To avoid pulling in standard libraries, I had to supply -fno-rtti -fno-exceptions compiler option, both for the qk library and the executable below.

Above screenshot also shows compiler option "-ffunction-sections", which forces each function to its own section.  This allows the linker to place any section to different memory.  Together with the linker option "--gc-sections", this compiler option (discussed when building the application ELF file below) also leads to a smaller executable footprint.  BUT this option strips out the resource table static struct read by the Linux remoteproc module--the one that copies the ELF file into CPU1, reboots CPU1, and kicks off the executable.  So do NOT include this option!

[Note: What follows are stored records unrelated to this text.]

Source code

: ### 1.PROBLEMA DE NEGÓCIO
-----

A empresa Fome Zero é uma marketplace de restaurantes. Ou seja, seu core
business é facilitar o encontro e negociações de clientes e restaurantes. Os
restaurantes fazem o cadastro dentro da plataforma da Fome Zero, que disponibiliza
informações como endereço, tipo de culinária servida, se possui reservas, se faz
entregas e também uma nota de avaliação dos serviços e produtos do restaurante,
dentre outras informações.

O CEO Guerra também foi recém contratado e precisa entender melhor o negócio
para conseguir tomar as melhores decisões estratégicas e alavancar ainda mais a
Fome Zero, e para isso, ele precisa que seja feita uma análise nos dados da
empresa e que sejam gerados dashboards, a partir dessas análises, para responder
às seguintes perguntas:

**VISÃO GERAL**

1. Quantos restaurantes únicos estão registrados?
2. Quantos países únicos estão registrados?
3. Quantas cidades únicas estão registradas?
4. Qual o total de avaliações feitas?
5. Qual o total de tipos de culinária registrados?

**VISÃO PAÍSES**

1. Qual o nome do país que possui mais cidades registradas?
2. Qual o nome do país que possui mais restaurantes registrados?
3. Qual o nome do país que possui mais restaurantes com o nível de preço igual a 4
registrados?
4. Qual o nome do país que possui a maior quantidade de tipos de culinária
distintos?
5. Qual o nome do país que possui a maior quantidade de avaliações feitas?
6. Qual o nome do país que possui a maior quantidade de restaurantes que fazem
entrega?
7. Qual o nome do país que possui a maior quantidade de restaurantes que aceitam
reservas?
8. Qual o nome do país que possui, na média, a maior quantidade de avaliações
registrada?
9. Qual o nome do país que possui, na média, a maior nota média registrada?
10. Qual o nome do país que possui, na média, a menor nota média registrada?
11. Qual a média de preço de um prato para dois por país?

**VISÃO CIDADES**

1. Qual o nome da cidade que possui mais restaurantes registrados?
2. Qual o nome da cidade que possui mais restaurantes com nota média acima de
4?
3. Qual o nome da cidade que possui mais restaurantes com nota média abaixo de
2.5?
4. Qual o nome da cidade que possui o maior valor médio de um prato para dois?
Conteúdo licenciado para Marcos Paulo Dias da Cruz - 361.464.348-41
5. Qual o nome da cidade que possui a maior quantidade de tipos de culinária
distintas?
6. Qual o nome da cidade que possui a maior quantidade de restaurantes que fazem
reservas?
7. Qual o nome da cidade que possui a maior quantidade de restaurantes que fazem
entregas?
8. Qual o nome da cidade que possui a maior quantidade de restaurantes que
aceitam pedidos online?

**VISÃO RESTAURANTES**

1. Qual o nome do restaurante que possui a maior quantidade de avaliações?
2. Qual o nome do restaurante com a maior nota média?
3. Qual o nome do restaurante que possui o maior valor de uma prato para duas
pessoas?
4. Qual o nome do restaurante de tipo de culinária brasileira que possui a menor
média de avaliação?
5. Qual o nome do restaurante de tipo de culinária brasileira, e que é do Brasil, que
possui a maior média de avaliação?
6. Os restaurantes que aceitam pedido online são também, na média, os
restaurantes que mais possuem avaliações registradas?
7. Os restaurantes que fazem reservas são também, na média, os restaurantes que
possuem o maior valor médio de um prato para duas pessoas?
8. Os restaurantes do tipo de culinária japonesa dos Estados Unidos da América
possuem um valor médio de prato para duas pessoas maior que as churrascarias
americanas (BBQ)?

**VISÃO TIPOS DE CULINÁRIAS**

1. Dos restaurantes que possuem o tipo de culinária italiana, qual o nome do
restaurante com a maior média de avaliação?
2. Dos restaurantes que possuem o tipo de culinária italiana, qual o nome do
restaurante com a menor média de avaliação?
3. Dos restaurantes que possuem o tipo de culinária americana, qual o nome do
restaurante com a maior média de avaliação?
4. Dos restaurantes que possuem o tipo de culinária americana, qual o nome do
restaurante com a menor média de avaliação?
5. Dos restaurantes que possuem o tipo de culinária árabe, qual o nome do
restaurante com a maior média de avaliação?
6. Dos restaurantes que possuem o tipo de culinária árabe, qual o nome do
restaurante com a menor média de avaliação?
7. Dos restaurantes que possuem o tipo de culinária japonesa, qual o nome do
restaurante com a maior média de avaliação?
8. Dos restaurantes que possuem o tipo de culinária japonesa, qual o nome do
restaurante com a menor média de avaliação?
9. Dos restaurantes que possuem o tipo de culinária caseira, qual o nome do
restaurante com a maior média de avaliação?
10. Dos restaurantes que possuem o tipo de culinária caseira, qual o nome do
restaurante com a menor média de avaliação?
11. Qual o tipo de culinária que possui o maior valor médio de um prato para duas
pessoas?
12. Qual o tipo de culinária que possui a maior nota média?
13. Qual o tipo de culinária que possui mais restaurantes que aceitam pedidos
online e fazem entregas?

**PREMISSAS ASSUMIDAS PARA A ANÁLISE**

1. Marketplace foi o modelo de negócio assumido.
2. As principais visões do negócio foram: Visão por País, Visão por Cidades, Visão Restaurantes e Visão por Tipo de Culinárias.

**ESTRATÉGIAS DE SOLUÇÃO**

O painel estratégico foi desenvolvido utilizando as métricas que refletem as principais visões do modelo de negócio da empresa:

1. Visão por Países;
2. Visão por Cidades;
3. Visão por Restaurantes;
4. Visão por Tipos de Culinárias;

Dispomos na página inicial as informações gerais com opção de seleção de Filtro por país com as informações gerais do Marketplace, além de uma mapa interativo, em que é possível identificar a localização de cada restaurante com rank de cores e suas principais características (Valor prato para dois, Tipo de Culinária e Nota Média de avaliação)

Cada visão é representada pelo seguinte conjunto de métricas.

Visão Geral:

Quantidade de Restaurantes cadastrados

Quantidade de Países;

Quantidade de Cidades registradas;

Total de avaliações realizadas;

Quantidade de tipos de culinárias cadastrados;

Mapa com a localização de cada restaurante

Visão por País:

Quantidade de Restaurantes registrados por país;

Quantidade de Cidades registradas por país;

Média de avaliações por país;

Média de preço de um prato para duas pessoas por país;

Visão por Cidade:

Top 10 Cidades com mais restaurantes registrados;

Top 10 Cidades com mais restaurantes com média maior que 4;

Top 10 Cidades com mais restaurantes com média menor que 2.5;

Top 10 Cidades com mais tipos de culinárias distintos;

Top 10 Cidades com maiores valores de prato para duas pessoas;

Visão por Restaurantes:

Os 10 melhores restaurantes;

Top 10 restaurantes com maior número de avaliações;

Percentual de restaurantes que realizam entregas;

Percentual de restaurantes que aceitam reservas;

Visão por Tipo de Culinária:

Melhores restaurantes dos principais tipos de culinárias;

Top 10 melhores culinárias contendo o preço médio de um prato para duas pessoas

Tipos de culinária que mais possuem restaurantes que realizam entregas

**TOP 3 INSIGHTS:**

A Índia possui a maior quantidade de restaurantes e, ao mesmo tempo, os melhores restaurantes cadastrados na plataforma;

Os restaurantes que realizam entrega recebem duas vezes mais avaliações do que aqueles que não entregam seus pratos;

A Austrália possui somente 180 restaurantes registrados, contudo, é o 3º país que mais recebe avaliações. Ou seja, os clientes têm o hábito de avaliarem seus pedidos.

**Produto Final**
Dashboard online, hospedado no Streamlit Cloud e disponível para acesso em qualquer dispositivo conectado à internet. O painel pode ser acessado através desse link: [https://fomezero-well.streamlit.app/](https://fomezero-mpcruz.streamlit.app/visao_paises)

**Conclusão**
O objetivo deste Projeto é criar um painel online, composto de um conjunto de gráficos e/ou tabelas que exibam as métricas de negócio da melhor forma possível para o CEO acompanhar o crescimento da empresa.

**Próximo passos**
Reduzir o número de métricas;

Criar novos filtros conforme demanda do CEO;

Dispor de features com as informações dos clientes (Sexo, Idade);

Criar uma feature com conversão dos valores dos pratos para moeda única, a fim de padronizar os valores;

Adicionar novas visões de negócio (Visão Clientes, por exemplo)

I also copy the code recommended by the "Bare metal ARM code development", to avoid dynamic memory allocation.

#include "qp_port.h"
#include <stdlib.h>                   // for prototypes of malloc() and free()

Q_DEFINE_THIS_FILE

extern "C" {
int __aeabi_atexit(void *object, void (*destructor)(void *), void *dso_handle)
{ return 0; }
//............................................................................
void __cxa_atexit(void (*arg1)(void *), void *arg2, void *arg3) {
}
//............................................................................
void __cxa_guard_acquire() {
}
//............................................................................
void __cxa_guard_release() {
}
//............................................................................
void *malloc(size_t) {
    Q_ERROR();
    return (void *)0;
}
//............................................................................
void free(void *) {
    Q_ERROR();
}
//............................................................................
void *calloc(size_t, size_t) {
    Q_ERROR();
    return (void *)0;
}
}

//............................................................................
void *operator new(size_t size) throw() { return malloc(size); }
//............................................................................
void operator delete(void *p) throw() { free(p); }

HW specific linker script and startup assembly code

To repeat, this port of QK is for the 2nd Zynq CPU placed into its own RAM area by Linux on CPU0.  I started from the bare metal ARM 7/9 port available from state-machine.com, but removed the code I do not need.  The linker script specifies the entry point into the application is the reset vector of the vector table.

Vector table

ENTRY(_vector_table)

This port will supply the standard ARM interrupt handlers, so the vector table is hard coded to the functions in the port in startup.s.  Technically speaking, a linker script is NOT part of the QK library; it is application specific.  But the vector table is tightly coupled to the QK port.

    .text
    .code 32

.section .vectors
_vector_table:
B _boot
B QF_undef
B QF_swi
B QF_pAbort
B QF_dAbort
B QF_reserved/* Placeholder for address exception vector*/
B QK_irq
B QF_fiq_dummy

.set vector_base, _vector_table

The ARM 7/9 port actually starts with an empty vector table until the RAM is remapped, and even then, the 1st level vector table merely indirectly to a 2nd level that is later filled in by QF::onStartup.  But as explained above, my code is placed straight into already initialized RAM, and the entire CPU1 is dedicated for this application.  So I decided to keep things simple by hard coding the vector table (no indirection recommended in the bare metal ARM application note).  The qk_port.s section below will detail all the above interrupt handlers--except the reset vector (boot), which I elaborate right now.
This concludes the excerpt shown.